The three major sources of uncertainty for a limited-area model are the uncertainty on Lateral Boundary Conditions (LBCs), on Initial Conditions (ICs), and model errors. The relative impact of the uncertainty on LBCs and ICs on probabilistic forecasts was examined over a 31-day period in October-November 2008 and on two specific HPE case-studies. To sample the uncertainty on the LBCs, the members from a global EPS at lower resolution are used to provide different LBCs for each AROME forecast. To sample the uncertainty on the meso-scale ICs, an ensemble data assimilation technique is used. All observations are randomly perturbed according to their observational error before being assimilated by the AROME 3D-VAR scheme, thus producing different ICs for each member.
It was shown that uncertainties on LBCs and ICs have an impact at different forecast ranges, with the effect of different ICs being rapidly overcome by the LBCs. Noticeable differences were also found in the geographical localization and extent of ensemble spread when considering each uncertainty source separately.
Ongoing research assesses the following two key questions regarding the uncertainty on LBCs and ICs.
Global EPSs tend to have more and more members. However, due to the high computing time cost of convection-permitting forecasts, we cannot afford to downscale each global forecast with the AROME model. We have to perform a selection of a few representative members of the global EPS to drive the AROME forecasts. A dedicated clustering technique is described and evaluated against a random selection of the large-scale ensemble members.

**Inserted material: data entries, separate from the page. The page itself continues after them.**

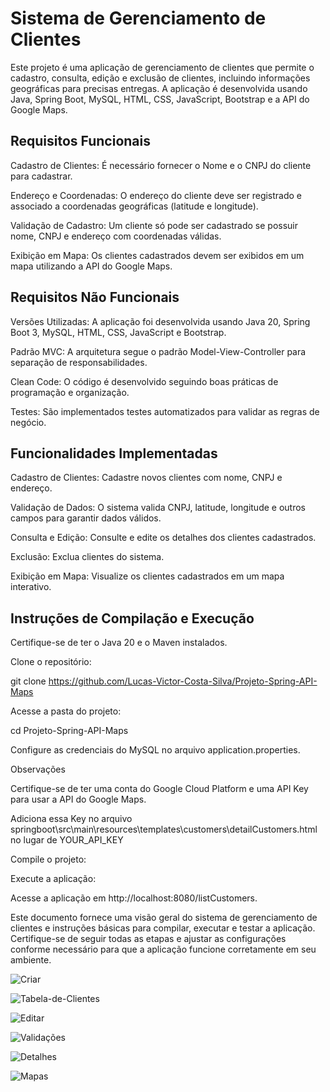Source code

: # Sistema de Gerenciamento de Clientes
Este projeto é uma aplicação de gerenciamento de clientes que permite o cadastro, consulta, edição e exclusão de clientes, incluindo informações geográficas para precisas entregas. A aplicação é desenvolvida usando Java, Spring Boot, MySQL, HTML, CSS, JavaScript, Bootstrap e a API do Google Maps.

## Requisitos Funcionais
Cadastro de Clientes: É necessário fornecer o Nome e o CNPJ do cliente para cadastrar.

Endereço e Coordenadas: O endereço do cliente deve ser registrado e associado a coordenadas geográficas (latitude e longitude).

Validação de Cadastro: Um cliente só pode ser cadastrado se possuir nome, CNPJ e endereço com coordenadas válidas.

Exibição em Mapa: Os clientes cadastrados devem ser exibidos em um mapa utilizando a API do Google Maps.

## Requisitos Não Funcionais
Versões Utilizadas: A aplicação foi desenvolvida usando Java 20, Spring Boot 3, MySQL, HTML, CSS, JavaScript e Bootstrap.

Padrão MVC: A arquitetura segue o padrão Model-View-Controller para separação de responsabilidades.

Clean Code: O código é desenvolvido seguindo boas práticas de programação e organização.

Testes: São implementados testes automatizados para validar as regras de negócio.

## Funcionalidades Implementadas
Cadastro de Clientes: Cadastre novos clientes com nome, CNPJ e endereço.

Validação de Dados: O sistema valida CNPJ, latitude, longitude e outros campos para garantir dados válidos.

Consulta e Edição: Consulte e edite os detalhes dos clientes cadastrados.

Exclusão: Exclua clientes do sistema.

Exibição em Mapa: Visualize os clientes cadastrados em um mapa interativo.

## Instruções de Compilação e Execução
Certifique-se de ter o Java 20 e o Maven instalados.

Clone o repositório:

git clone https://github.com/Lucas-Victor-Costa-Silva/Projeto-Spring-API-Maps

Acesse a pasta do projeto:

cd Projeto-Spring-API-Maps

Configure as credenciais do MySQL no arquivo application.properties.

Observações

Certifique-se de ter uma conta do Google Cloud Platform e uma API Key para usar a API do Google Maps.

Adiciona essa Key no arquivo springboot\src\main\resources\templates\customers\detailCustomers.html no lugar de  <script src="https://maps.googleapis.com/maps/api/js?key=YOUR_API_KEY&callback=initMap" async defer></script>
YOUR_API_KEY

Compile o projeto:

Execute a aplicação:

Acesse a aplicação em http://localhost:8080/listCustomers.

Este documento fornece uma visão geral do sistema de gerenciamento de clientes e instruções básicas para compilar, executar e testar a aplicação. Certifique-se de seguir todas as etapas e ajustar as configurações conforme necessário para que a aplicação funcione corretamente em seu ambiente.

![Criar](https://github.com/Lucas-Victor-Costa-Silva/Projeto-Spring-API-Maps/assets/96890095/09e7a6c0-9799-48c3-8843-56661c9c19cc)


![Tabela-de-Clientes](https://github.com/Lucas-Victor-Costa-Silva/Projeto-Spring-API-Maps/assets/96890095/8d4e6fe9-a4e3-4dc8-bfc6-f7f8b3bcdd22)


![Editar](https://github.com/Lucas-Victor-Costa-Silva/Projeto-Spring-API-Maps/assets/96890095/93e8ceef-cc84-4e0a-b40c-5a58e440f345)


![Validações](https://github.com/Lucas-Victor-Costa-Silva/Projeto-Spring-API-Maps/assets/96890095/96922daf-8a0d-4ae7-8001-780402a32f99)


![Detalhes](https://github.com/Lucas-Victor-Costa-Silva/Projeto-Spring-API-Maps/assets/96890095/ada1f051-db72-4dc6-8671-7771d881bbcd)


![Mapas](https://github.com/Lucas-Victor-Costa-Silva/Projeto-Spring-API-Maps/assets/96890095/bf67c333-dfa7-45e2-91f0-06cf8fb6fda2)


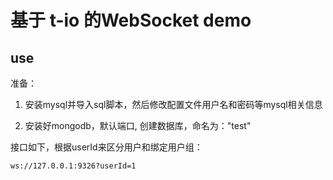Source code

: # 基于 t-io 的WebSocket demo

## use

准备：

  1. 安装mysql并导入sql脚本，然后修改配置文件用户名和密码等mysql相关信息
  
  2. 安装好mongodb，默认端口, 创建数据库，命名为："test"


接口如下，根据userId来区分用户和绑定用户组：

    ws://127.0.0.1:9326?userId=1



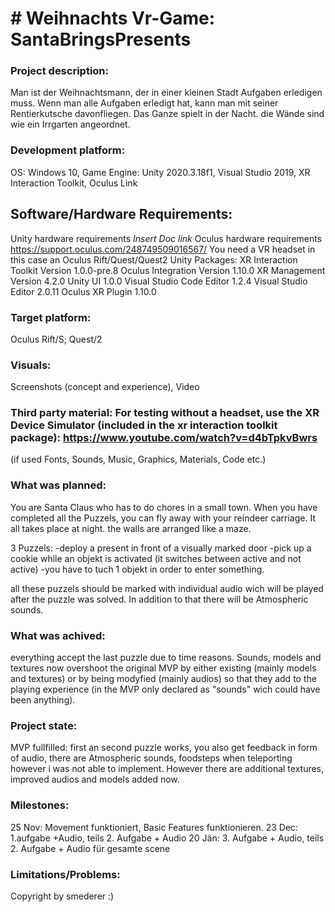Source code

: # # Weihnachts Vr-Game: SantaBringsPresents

### Project description: 
Man ist der Weihnachtsmann, der in einer kleinen Stadt Aufgaben erledigen muss. Wenn man alle Aufgaben erledigt hat, kann man mit seiner Rentierkutsche davonfliegen. Das Ganze spielt in der Nacht.
die Wände sind wie ein Irrgarten angeordnet.

### Development platform: 
OS: Windows 10, Game Engine: Unity 2020.3.18f1, Visual Studio 2019, XR Interaction Toolkit, Oculus Link

## Software/Hardware Requirements: 
Unity hardware requirements *Insert Doc link*
Oculus hardware requirements https://support.oculus.com/248749509016567/
You need a VR headset in this case an Oculus Rift/Quest/Quest2
Unity Packages:
XR Interaction Toolkit Version 1.0.0-pre.8
Oculus Integration Version 1.10.0
XR Management Version 4.2.0
Unity UI 1.0.0
Visual Studio Code Editor 1.2.4
Visual Studio Editor 2.0.11
Oculus XR Plugin 1.10.0

### Target platform: 
Oculus Rift/S; Quest/2

### Visuals: 
Screenshots (concept and experience), Video

### Third party material: For testing without a headset, use the XR Device Simulator (included in the xr interaction toolkit package): https://www.youtube.com/watch?v=d4bTpkvBwrs
(if used Fonts, Sounds, Music, Graphics, Materials, Code etc.)

### What was planned:
You are Santa Claus who has to do chores in a small town. When you have completed all the Puzzels, you can fly away with your reindeer carriage. It all takes place at night.
the walls are arranged like a maze.

3 Puzzels:
-deploy a present in front of a visually marked door
-pick up a cookie while an objekt is activated (it switches between active and not active)
-you have to tuch 1 objekt in order to enter something.

all these puzzels should be marked with individual audio wich will be played after the puzzle was solved.
In addition to that there will be Atmospheric sounds.

### What was achived:
everything accept the last puzzle due to time reasons.
Sounds, models and textures now overshoot the original MVP by either existing (mainly models and textures) or by being modyfied (mainly audios) so that they add to the playing experience (in the MVP only declared as "sounds" wich could have been anything).

### Project state:
MVP fullfilled: first an second puzzle works, you also get feedback in form of audio, there are Atmospheric sounds, foodsteps when teleporting however i was not able to implement. However there are 
additional textures, improved audios and models added now.
### Milestones:
25 Nov: Movement funktioniert, Basic Features funktionieren.
23 Dec: 1.aufgabe +Audio, teils 2. Aufgabe + Audio
20 Jän: 3. Aufgabe + Audio, teils 2. Aufgabe + Audio für gesamte scene


### Limitations/Problems: 

Copyright by smederer :)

Against the random perturbation, a selective perturbation of the observations is evaluated, which focuses on low-level parameters known to have a strong impact on both the location and intensity of the precipitating systems. The sensitivity to ICs is also further studied by the generation and assimilation of virtual observations over the sea.
This work aims at the development of an experimental high resolution Ensemble Prediction System before the special observational phases of the HyMeX project in 2012-2013 in the western Mediterranean.